Processing CVs / resumes

Hi there,

I am currently working on differently structured data, more specifically CVs / resumes, and I try to extract entities like the persons name, adress, job titles, timespans and so on. However, the best precision I have gotten so far is a mere 20% using my model based on the standard german model (de_core_news_sm). I think that the problem here is, that CVs are not written in whole sentences and are strutured diffently and thus prodigy / spacy is not able to indentify the entities correctly, because of the missing context.

On the other hand I am not entirely sure whether my input data was correctly preprocessed. I downloaded about 40 german example CVs in various formats (PDF, DOC, Scans), extracted the plain text and processed them line by line. At first I thought that this would be the best idea, because CVs don’t have sentences or a uniformal layout and sometimes lines are labeled like “Name:” or “Street:”. In the end it didn’t quite work out as expected.

Thats why I came up with a few ideas, there may not be sentences in CVs, but there are certain structural properties to them.
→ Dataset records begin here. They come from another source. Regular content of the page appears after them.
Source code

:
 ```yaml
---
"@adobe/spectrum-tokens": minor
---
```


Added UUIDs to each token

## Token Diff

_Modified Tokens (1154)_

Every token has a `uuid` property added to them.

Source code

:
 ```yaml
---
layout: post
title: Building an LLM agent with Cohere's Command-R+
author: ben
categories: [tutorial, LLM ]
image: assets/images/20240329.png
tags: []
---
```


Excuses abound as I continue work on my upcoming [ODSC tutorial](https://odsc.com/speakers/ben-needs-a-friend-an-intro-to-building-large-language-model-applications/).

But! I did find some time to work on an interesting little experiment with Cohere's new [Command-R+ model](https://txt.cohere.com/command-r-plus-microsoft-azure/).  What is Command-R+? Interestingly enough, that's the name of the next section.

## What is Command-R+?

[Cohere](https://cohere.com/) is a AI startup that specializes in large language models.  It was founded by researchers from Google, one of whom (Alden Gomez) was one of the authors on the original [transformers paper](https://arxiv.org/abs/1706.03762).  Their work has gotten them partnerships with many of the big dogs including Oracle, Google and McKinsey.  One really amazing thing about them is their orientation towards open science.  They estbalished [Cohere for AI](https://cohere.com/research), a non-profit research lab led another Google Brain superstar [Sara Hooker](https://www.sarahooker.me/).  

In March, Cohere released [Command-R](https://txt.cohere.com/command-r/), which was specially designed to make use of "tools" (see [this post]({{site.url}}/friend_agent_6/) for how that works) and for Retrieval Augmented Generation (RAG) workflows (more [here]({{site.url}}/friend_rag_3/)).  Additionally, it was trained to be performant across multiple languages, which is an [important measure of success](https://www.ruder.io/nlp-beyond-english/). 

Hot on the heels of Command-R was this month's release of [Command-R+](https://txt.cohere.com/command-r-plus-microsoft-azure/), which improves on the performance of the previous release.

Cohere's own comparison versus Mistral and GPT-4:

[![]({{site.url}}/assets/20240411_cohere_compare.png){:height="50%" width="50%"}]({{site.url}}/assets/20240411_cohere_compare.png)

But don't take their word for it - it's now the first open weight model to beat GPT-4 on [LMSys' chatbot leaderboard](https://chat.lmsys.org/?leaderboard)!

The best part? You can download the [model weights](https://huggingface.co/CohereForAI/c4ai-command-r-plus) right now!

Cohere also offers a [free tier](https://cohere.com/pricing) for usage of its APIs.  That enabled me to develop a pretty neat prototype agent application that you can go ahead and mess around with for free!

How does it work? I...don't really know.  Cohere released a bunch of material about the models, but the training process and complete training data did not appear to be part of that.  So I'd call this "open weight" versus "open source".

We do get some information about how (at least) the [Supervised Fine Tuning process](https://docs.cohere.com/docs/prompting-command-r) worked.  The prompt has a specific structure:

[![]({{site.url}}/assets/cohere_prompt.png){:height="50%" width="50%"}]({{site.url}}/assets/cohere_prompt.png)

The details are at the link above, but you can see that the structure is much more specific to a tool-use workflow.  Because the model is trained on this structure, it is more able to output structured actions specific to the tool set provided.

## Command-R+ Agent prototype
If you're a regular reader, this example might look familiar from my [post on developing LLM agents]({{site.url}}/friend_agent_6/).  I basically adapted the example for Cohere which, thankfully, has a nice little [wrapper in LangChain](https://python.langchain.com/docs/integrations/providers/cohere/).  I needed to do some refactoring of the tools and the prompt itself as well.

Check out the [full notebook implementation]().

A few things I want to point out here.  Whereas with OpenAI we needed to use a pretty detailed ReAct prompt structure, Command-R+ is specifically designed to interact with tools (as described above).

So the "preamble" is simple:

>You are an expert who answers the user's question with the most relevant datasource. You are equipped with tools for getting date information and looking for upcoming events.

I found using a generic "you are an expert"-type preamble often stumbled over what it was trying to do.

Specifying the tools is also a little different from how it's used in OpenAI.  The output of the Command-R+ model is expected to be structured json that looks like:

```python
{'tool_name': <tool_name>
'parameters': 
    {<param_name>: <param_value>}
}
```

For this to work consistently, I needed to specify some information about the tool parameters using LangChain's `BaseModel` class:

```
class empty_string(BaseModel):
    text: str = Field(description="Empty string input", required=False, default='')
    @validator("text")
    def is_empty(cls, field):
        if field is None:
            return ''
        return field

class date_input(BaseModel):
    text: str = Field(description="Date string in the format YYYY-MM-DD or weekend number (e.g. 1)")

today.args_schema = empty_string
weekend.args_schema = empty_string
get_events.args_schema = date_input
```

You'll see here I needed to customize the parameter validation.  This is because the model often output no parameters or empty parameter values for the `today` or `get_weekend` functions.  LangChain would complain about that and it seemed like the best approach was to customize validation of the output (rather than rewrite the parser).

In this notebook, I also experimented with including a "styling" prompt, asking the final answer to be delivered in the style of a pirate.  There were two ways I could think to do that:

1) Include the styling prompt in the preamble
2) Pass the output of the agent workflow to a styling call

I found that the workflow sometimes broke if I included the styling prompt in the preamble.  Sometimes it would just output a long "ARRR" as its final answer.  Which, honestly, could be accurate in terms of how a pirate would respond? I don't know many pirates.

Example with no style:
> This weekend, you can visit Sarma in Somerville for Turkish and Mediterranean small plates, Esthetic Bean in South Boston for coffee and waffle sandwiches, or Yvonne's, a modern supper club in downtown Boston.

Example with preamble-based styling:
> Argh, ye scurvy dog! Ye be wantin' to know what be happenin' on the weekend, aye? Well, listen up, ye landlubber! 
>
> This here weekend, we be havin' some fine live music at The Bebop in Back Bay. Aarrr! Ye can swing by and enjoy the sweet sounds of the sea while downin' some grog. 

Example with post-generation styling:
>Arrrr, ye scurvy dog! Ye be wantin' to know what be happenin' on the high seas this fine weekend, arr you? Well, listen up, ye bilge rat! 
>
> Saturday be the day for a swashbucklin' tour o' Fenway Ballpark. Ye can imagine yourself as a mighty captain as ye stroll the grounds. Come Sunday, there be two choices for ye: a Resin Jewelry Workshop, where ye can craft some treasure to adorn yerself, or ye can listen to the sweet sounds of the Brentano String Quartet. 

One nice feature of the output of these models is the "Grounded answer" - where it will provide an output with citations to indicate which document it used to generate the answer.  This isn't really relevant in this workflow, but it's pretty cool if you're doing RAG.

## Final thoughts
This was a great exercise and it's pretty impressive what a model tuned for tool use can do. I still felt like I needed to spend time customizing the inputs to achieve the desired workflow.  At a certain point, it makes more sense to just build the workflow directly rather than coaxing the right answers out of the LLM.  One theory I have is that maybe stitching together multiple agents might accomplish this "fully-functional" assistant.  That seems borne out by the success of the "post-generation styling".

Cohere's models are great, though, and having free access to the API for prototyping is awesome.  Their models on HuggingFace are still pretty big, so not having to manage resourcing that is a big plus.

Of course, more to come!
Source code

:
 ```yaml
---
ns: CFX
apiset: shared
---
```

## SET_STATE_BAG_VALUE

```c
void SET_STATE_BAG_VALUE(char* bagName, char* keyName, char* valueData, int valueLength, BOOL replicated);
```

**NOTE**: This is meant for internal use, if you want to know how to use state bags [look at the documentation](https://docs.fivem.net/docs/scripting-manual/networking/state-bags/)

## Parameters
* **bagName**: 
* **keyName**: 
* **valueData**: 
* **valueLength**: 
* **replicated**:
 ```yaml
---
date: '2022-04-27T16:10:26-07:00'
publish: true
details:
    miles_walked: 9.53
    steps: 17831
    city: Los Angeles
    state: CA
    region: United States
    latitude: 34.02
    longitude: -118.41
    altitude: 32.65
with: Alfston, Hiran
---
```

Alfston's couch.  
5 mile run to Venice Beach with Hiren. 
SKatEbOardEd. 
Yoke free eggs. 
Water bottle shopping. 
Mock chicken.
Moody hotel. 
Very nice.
E.g. a lot of people seperate their CVs into paragraphs, sometimes even with horizontal lines (but it’s hard to transfer graphical elements to plain text). I am also wondering if I can use Prodigy/Spacy to annotate and detect these paragraphs and then use different models for personal details, work history, skills and so on. Furthermore the name and adress are most likely in the same paragraph. Perhaps I could then alter my POS tagging in order to recognize these structures, but before I jump to conclusions I would like to hear your input, because maybe I am just missing out on some details that would solve my problem.

Thanks in advance for any type of input!


I think you’re right that much of the information in the documents you’re dealing with will be in the formatting metadata. There’s no generic way to handle this, as each document will have different ad hoc conventions. I’ve often wondered whether computer vision approaches would actually be best for this.

You might be able to use spaCy to make features that help you segment the text. On the other hand, maybe a different approach will be better. It’s hard to say.

spaCy doesn’t have a statistical model that’s particularly well suited to inserting segment boundaries into documents. For instance, the named entity model isn’t a good fit for tagging whole sections — the features are really designed for smaller phrases that have consistencies in their beginnings and endings. You could try applying the text classifier to whole paragraphs, but depending on your labelling scheme, it may or may not work well.

I know this isn’t the most helpful reply — but unfortunately I don’t have any generic solutions!

Hey Matthew @honnibal ,

The above question is about topic segmentation of Curriculum Vitae. Let me put my thoughts about that.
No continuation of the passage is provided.